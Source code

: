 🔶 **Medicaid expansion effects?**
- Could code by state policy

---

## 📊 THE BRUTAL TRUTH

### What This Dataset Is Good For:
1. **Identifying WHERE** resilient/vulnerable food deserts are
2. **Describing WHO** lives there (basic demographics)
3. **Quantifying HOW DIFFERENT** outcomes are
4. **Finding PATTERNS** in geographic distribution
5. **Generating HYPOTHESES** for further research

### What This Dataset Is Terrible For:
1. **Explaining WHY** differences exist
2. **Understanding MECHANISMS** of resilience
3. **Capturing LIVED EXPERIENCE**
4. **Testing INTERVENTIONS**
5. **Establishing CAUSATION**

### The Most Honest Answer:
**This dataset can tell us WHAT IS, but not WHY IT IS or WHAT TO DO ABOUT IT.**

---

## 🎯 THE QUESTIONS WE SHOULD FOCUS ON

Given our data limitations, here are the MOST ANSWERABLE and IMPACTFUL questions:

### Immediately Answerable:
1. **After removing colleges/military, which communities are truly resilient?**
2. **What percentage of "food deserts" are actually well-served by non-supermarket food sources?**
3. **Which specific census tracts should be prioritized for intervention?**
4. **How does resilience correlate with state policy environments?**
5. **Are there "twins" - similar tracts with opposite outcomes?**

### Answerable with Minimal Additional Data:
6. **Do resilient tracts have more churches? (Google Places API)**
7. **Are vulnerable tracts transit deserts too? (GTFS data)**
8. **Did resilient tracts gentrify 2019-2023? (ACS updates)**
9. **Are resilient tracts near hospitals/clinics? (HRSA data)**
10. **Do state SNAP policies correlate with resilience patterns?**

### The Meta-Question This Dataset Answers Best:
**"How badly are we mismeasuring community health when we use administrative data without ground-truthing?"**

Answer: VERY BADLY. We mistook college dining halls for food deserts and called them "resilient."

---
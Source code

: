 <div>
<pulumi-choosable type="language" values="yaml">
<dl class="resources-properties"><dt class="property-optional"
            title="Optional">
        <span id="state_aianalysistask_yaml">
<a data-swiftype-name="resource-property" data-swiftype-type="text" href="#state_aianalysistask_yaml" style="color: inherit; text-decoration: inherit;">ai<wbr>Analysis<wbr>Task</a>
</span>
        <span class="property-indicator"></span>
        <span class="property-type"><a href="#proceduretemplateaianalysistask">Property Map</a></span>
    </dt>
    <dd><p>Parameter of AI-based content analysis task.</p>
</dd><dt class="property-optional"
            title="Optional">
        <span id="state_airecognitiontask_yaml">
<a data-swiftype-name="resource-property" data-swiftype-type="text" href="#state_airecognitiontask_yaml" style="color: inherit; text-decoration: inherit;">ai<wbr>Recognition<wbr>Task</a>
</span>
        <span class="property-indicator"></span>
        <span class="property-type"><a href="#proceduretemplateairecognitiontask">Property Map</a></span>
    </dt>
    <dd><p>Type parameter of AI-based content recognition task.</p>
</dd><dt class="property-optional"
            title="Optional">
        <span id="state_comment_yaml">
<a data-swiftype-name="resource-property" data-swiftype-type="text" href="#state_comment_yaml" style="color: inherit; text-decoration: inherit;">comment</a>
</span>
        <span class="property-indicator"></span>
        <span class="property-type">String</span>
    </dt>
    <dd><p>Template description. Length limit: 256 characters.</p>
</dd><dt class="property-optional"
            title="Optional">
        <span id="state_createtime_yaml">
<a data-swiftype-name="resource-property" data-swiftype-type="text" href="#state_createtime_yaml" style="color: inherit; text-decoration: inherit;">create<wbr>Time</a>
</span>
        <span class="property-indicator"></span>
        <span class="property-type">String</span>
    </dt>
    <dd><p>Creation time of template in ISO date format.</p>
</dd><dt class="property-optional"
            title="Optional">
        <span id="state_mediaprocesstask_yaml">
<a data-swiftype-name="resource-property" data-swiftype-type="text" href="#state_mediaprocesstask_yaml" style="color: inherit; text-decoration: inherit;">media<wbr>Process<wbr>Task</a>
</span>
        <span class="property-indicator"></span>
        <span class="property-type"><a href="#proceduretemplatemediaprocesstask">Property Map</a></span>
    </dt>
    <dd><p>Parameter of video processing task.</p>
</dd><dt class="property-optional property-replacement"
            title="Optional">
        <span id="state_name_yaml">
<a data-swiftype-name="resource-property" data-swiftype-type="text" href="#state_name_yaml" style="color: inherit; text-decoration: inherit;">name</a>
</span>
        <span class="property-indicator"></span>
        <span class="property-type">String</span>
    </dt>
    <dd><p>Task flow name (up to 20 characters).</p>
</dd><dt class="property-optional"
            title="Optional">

= WHAT THIS TASK INVOLVES =
Each line in the listing needs to be copied exactly.

= ANSWER FOR THE TASK =
Source code

: 🔶 **Medicaid expansion effects?**
- Could code by state policy

---

## 📊 THE BRUTAL TRUTH

### What This Dataset Is Good For:
1. **Identifying WHERE** resilient/vulnerable food deserts are
2. **Describing WHO** lives there (basic demographics)
3. **Quantifying HOW DIFFERENT** outcomes are
4. **Finding PATTERNS** in geographic distribution
5. **Generating HYPOTHESES** for further research

### What This Dataset Is Terrible For:
1. **Explaining WHY** differences exist
2. **Understanding MECHANISMS** of resilience
3. **Capturing LIVED EXPERIENCE**
4. **Testing INTERVENTIONS**
5. **Establishing CAUSATION**

### The Most Honest Answer:
**This dataset can tell us WHAT IS, but not WHY IT IS or WHAT TO DO ABOUT IT.**

---

## 🎯 THE QUESTIONS WE SHOULD FOCUS ON

Given our data limitations, here are the MOST ANSWERABLE and IMPACTFUL questions:

### Immediately Answerable:
1. **After removing colleges/military, which communities are truly resilient?**
2. **What percentage of "food deserts" are actually well-served by non-supermarket food sources?**
3. **Which specific census tracts should be prioritized for intervention?**
4. **How does resilience correlate with state policy environments?**
5. **Are there "twins" - similar tracts with opposite outcomes?**

### Answerable with Minimal Additional Data:
6. **Do resilient tracts have more churches? (Google Places API)**
7. **Are vulnerable tracts transit deserts too? (GTFS data)**
8. **Did resilient tracts gentrify 2019-2023? (ACS updates)**
9. **Are resilient tracts near hospitals/clinics? (HRSA data)**
10. **Do state SNAP policies correlate with resilience patterns?**

### The Meta-Question This Dataset Answers Best:
**"How badly are we mismeasuring community health when we use administrative data without ground-truthing?"**

Answer: VERY BADLY. We mistook college dining halls for food deserts and called them "resilient."

---
Source code

: <div>
<pulumi-choosable type="language" values="yaml">
<dl class="resources-properties"><dt class="property-optional"
            title="Optional">
        <span id="state_aianalysistask_yaml">
<a data-swiftype-name="resource-property" data-swiftype-type="text" href="#state_aianalysistask_yaml" style="color: inherit; text-decoration: inherit;">ai<wbr>Analysis<wbr>Task</a>
</span>
        <span class="property-indicator"></span>
        <span class="property-type"><a href="#proceduretemplateaianalysistask">Property Map</a></span>
    </dt>
    <dd><p>Parameter of AI-based content analysis task.</p>
</dd><dt class="property-optional"
            title="Optional">
        <span id="state_airecognitiontask_yaml">
<a data-swiftype-name="resource-property" data-swiftype-type="text" href="#state_airecognitiontask_yaml" style="color: inherit; text-decoration: inherit;">ai<wbr>Recognition<wbr>Task</a>
</span>
        <span class="property-indicator"></span>
        <span class="property-type"><a href="#proceduretemplateairecognitiontask">Property Map</a></span>
    </dt>
    <dd><p>Type parameter of AI-based content recognition task.</p>
</dd><dt class="property-optional"
            title="Optional">
        <span id="state_comment_yaml">
<a data-swiftype-name="resource-property" data-swiftype-type="text" href="#state_comment_yaml" style="color: inherit; text-decoration: inherit;">comment</a>
</span>
        <span class="property-indicator"></span>
        <span class="property-type">String</span>
    </dt>
    <dd><p>Template description. Length limit: 256 characters.</p>
</dd><dt class="property-optional"
            title="Optional">
        <span id="state_createtime_yaml">
<a data-swiftype-name="resource-property" data-swiftype-type="text" href="#state_createtime_yaml" style="color: inherit; text-decoration: inherit;">create<wbr>Time</a>
</span>
        <span class="property-indicator"></span>
        <span class="property-type">String</span>
    </dt>
    <dd><p>Creation time of template in ISO date format.</p>
</dd><dt class="property-optional"
            title="Optional">
        <span id="state_mediaprocesstask_yaml">
<a data-swiftype-name="resource-property" data-swiftype-type="text" href="#state_mediaprocesstask_yaml" style="color: inherit; text-decoration: inherit;">media<wbr>Process<wbr>Task</a>
</span>
        <span class="property-indicator"></span>
        <span class="property-type"><a href="#proceduretemplatemediaprocesstask">Property Map</a></span>
    </dt>
    <dd><p>Parameter of video processing task.</p>
</dd><dt class="property-optional property-replacement"
            title="Optional">
        <span id="state_name_yaml">
<a data-swiftype-name="resource-property" data-swiftype-type="text" href="#state_name_yaml" style="color: inherit; text-decoration: inherit;">name</a>
</span>
        <span class="property-indicator"></span>
        <span class="property-type">String</span>
    </dt>
    <dd><p>Task flow name (up to 20 characters).</p>
</dd><dt class="property-optional"
            title="Optional">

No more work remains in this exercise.